Another day, another sign that taxpayers will get put on the hook.


The GBH (Greatest Bailout in History) gains momentum. David Wessel of the WSJ spreads the word (boldface mine):

Mr. Paulson is losing his argument that the government response, so far, is sufficient—even with all the Fed has done, all Mr. Paulson has done to prod mortgage servicers to voluntarily modify loans and his successful pummeling of Fannie Mae and Freddie Mac to reluctantly raise capital so they can buy more mortgages. Preventing housing prices from falling will prolong the agony, he says. "We need the correction." But influential congressional Democrats and a growing number of economists—many of them Democrats, to be sure—argue that "the overall health of the economy" is threatened by a combination of falling house prices, malfunctioning mortgage markets and a rising number of homeowners whose home equity has been wiped out.

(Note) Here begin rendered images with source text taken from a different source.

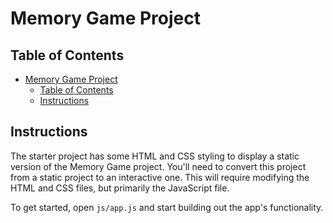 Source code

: # Memory Game Project

## Table of Contents

- [Memory Game Project](#memory-game-project)
  - [Table of Contents](#table-of-contents)
  - [Instructions](#instructions)

## Instructions

The starter project has some HTML and CSS styling to display a static version of the Memory Game project. You'll need to convert this project from a static project to an interactive one. This will require modifying the HTML and CSS files, but primarily the JavaScript file.

To get started, open `js/app.js` and start building out the app's functionality.
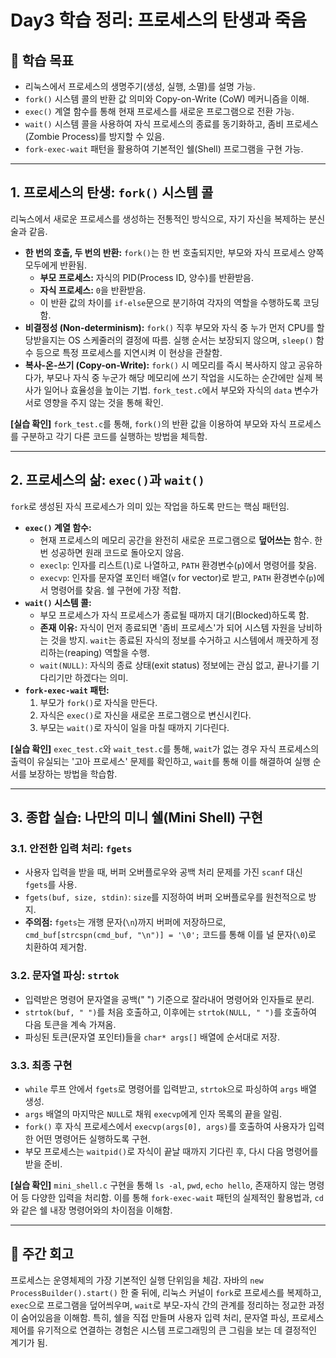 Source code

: # Day3 학습 정리: 프로세스의 탄생과 죽음

## 🎯 학습 목표

* 리눅스에서 프로세스의 생명주기(생성, 실행, 소멸)를 설명 가능.
* `fork()` 시스템 콜의 반환 값 의미와 Copy-on-Write (CoW) 메커니즘을 이해.
* `exec()` 계열 함수를 통해 현재 프로세스를 새로운 프로그램으로 전환 가능.
* `wait()` 시스템 콜을 사용하여 자식 프로세스의 종료를 동기화하고, 좀비 프로세스(Zombie Process)를 방지할 수 있음.
* `fork-exec-wait` 패턴을 활용하여 기본적인 쉘(Shell) 프로그램을 구현 가능.

---

## 1. 프로세스의 탄생: `fork()` 시스템 콜

리눅스에서 새로운 프로세스를 생성하는 전통적인 방식으로, 자기 자신을 복제하는 분신술과 같음.

* **한 번의 호출, 두 번의 반환:** `fork()`는 한 번 호출되지만, 부모와 자식 프로세스 양쪽 모두에게 반환됨.
    * **부모 프로세스:** 자식의 PID(Process ID, 양수)를 반환받음.
    * **자식 프로세스:** `0`을 반환받음.
    * 이 반환 값의 차이를 `if-else`문으로 분기하여 각자의 역할을 수행하도록 코딩함.
* **비결정성 (Non-determinism):** `fork()` 직후 부모와 자식 중 누가 먼저 CPU를 할당받을지는 OS 스케줄러의 결정에 따름. 실행 순서는 보장되지 않으며, `sleep()` 함수 등으로 특정 프로세스를 지연시켜 이 현상을 관찰함.
* **복사-온-쓰기 (Copy-on-Write):** `fork()` 시 메모리를 즉시 복사하지 않고 공유하다가, 부모나 자식 중 누군가 해당 메모리에 쓰기 작업을 시도하는 순간에만 실제 복사가 일어나 효율성을 높이는 기법. `fork_test.c`에서 부모와 자식의 `data` 변수가 서로 영향을 주지 않는 것을 통해 확인.

**[실습 확인]** `fork_test.c`를 통해, `fork()`의 반환 값을 이용하여 부모와 자식 프로세스를 구분하고 각기 다른 코드를 실행하는 방법을 체득함.

---

## 2. 프로세스의 삶: `exec()`과 `wait()`

`fork`로 생성된 자식 프로세스가 의미 있는 작업을 하도록 만드는 핵심 패턴임.

* **`exec()` 계열 함수:**
    * 현재 프로세스의 메모리 공간을 완전히 새로운 프로그램으로 **덮어쓰는** 함수. 한번 성공하면 원래 코드로 돌아오지 않음.
    * `execlp`: 인자를 리스트(`l`)로 나열하고, `PATH` 환경변수(`p`)에서 명령어를 찾음.
    * `execvp`: 인자를 문자열 포인터 배열(`v` for vector)로 받고, `PATH` 환경변수(`p`)에서 명령어를 찾음. 쉘 구현에 가장 적합.
* **`wait()` 시스템 콜:**
    * 부모 프로세스가 자식 프로세스가 종료될 때까지 대기(Blocked)하도록 함.
    * **존재 이유:** 자식이 먼저 종료되면 '좀비 프로세스'가 되어 시스템 자원을 낭비하는 것을 방지. `wait`는 종료된 자식의 정보를 수거하고 시스템에서 깨끗하게 정리하는(reaping) 역할을 수행.
    * `wait(NULL)`: 자식의 종료 상태(exit status) 정보에는 관심 없고, 끝나기를 기다리기만 하겠다는 의미.
* **`fork-exec-wait` 패턴:**
    1.  부모가 `fork()`로 자식을 만든다.
    2.  자식은 `exec()`로 자신을 새로운 프로그램으로 변신시킨다.
    3.  부모는 `wait()`로 자식이 일을 마칠 때까지 기다린다.

**[실습 확인]** `exec_test.c`와 `wait_test.c`를 통해, `wait`가 없는 경우 자식 프로세스의 출력이 유실되는 '고아 프로세스' 문제를 확인하고, `wait`를 통해 이를 해결하여 실행 순서를 보장하는 방법을 학습함.

---

## 3. 종합 실습: 나만의 미니 쉘(Mini Shell) 구현

### 3.1. 안전한 입력 처리: `fgets`

* 사용자 입력을 받을 때, 버퍼 오버플로우와 공백 처리 문제를 가진 `scanf` 대신 `fgets`를 사용.
* `fgets(buf, size, stdin)`: `size`를 지정하여 버퍼 오버플로우를 원천적으로 방지.
* **주의점:** `fgets`는 개행 문자(`\n`)까지 버퍼에 저장하므로, `cmd_buf[strcspn(cmd_buf, "\n")] = '\0';` 코드를 통해 이를 널 문자(`\0`)로 치환하여 제거함.

### 3.2. 문자열 파싱: `strtok`

* 입력받은 명령어 문자열을 공백(" ") 기준으로 잘라내어 명령어와 인자들로 분리.
* `strtok(buf, " ")`를 처음 호출하고, 이후에는 `strtok(NULL, " ")`를 호출하여 다음 토큰을 계속 가져옴.
* 파싱된 토큰(문자열 포인터)들을 `char* args[]` 배열에 순서대로 저장.

### 3.3. 최종 구현

* `while` 루프 안에서 `fgets`로 명령어를 입력받고, `strtok`으로 파싱하여 `args` 배열 생성.
* `args` 배열의 마지막은 `NULL`로 채워 `execvp`에게 인자 목록의 끝을 알림.
* `fork()` 후 자식 프로세스에서 `execvp(args[0], args)`를 호출하여 사용자가 입력한 어떤 명령어든 실행하도록 구현.
* 부모 프로세스는 `waitpid()`로 자식이 끝날 때까지 기다린 후, 다시 다음 명령어를 받을 준비.

**[실습 확인]** `mini_shell.c` 구현을 통해 `ls -al`, `pwd`, `echo hello`, 존재하지 않는 명령어 등 다양한 입력을 처리함. 이를 통해 `fork-exec-wait` 패턴의 실제적인 활용법과, `cd`와 같은 쉘 내장 명령어와의 차이점을 이해함.

---

## 📝 주간 회고

프로세스는 운영체제의 가장 기본적인 실행 단위임을 체감. 자바의 `new ProcessBuilder().start()` 한 줄 뒤에, 리눅스 커널이 `fork`로 프로세스를 복제하고, `exec`으로 프로그램을 덮어씌우며, `wait`로 부모-자식 간의 관계를 정리하는 정교한 과정이 숨어있음을 이해함. 특히, 쉘을 직접 만들며 사용자 입력 처리, 문자열 파싱, 프로세스 제어를 유기적으로 연결하는 경험은 시스템 프로그래밍의 큰 그림을 보는 데 결정적인 계기가 됨.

In one form or another, they would have the government buy mortgages at today's marked-down prices, make lenders or investors take the losses and then have the government provide or guarantee new loans to homeowners at less than the original principal.

My take: Honestly, I don't think I've gotten a single E-mail or phone call from a homeowner in favor of a bailout beyond something like "If they can bail out Wall Street, why not Main Street?" I think this bailout talk creates an opportunity for some savvy politician out there.